阅读公众:纽约市公共图书馆,1754-1911年
1911年5月11日,纽约公共图书馆在第五大道和第42街开设了“供书迷使用的大理石宫殿”。这是该市第一个现代意义上的公共图书馆,是一个由税收支持的、向每个公民免费流通的馆藏。然而,在革命之前,纽约的读者可以进入一系列被同时代人理解的“公共图书馆”。从最基本的意义上讲,18世纪和19世纪的大部分时间里,公共图书馆仅仅意味着向公众提供并促进公共利益的共享藏书。

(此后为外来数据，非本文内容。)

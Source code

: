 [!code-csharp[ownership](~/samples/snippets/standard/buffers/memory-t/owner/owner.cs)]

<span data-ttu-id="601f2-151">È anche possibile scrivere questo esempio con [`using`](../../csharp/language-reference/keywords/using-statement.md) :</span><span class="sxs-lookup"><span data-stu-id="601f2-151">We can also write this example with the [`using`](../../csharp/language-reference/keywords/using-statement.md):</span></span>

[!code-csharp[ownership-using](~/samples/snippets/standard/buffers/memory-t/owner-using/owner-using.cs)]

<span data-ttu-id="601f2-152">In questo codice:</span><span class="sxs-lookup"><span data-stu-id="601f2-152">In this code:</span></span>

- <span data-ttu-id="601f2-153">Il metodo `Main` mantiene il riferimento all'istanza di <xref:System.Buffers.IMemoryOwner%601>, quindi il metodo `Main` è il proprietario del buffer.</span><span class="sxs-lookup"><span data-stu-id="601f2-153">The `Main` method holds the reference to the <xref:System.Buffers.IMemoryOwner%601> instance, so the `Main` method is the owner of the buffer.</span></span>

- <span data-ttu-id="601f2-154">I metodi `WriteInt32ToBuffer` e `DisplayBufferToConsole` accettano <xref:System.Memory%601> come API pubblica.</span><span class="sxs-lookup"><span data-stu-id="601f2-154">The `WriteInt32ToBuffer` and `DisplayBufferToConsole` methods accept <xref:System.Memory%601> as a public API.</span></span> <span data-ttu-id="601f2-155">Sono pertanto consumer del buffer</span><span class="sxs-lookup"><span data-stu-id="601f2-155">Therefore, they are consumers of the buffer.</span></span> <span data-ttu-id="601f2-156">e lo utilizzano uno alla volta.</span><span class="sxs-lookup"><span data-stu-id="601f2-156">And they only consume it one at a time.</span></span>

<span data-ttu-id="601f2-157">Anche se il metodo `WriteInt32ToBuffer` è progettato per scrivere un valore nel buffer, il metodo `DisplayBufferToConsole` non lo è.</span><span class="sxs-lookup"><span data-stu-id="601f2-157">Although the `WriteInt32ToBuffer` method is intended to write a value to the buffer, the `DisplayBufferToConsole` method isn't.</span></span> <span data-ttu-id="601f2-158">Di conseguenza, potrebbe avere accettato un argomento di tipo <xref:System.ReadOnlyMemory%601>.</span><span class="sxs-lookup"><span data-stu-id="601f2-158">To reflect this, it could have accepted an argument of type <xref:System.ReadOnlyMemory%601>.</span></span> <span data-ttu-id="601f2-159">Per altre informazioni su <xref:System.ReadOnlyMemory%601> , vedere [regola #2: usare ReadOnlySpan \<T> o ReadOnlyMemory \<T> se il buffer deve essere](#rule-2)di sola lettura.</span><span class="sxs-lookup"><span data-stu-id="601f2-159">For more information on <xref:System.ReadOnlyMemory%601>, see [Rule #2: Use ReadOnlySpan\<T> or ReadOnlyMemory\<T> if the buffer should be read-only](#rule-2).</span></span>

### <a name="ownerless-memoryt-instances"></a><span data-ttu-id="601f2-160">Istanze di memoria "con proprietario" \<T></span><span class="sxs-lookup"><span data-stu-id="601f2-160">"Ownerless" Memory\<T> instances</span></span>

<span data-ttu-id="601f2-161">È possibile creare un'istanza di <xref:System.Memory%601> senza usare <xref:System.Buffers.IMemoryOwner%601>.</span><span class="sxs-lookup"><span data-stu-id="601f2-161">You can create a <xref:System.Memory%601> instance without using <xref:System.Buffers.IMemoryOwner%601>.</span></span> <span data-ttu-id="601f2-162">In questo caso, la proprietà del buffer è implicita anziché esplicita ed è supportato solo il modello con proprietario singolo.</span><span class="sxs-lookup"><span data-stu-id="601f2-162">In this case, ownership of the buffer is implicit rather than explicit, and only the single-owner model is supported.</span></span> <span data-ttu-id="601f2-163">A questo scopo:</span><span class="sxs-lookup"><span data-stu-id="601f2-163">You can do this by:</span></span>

从1754年纽约社会图书馆成立到1911年,公共图书馆采取了多种形式。其中一些是免费的慈善机构,而另一些则需要会员资格或年度捐款。其中一些,比如美国圣经协会的圣经图书馆,是高度专业化的;其他一些图书馆,如阿斯特图书馆,则开发了广泛、包容的藏书。这一时期的所有公共图书馆的共同点,至少表面上是这样的,就是坚信好书有助于确保一个富有成效、道德高尚、秩序井然的共和国——好的阅读促进了公共利益。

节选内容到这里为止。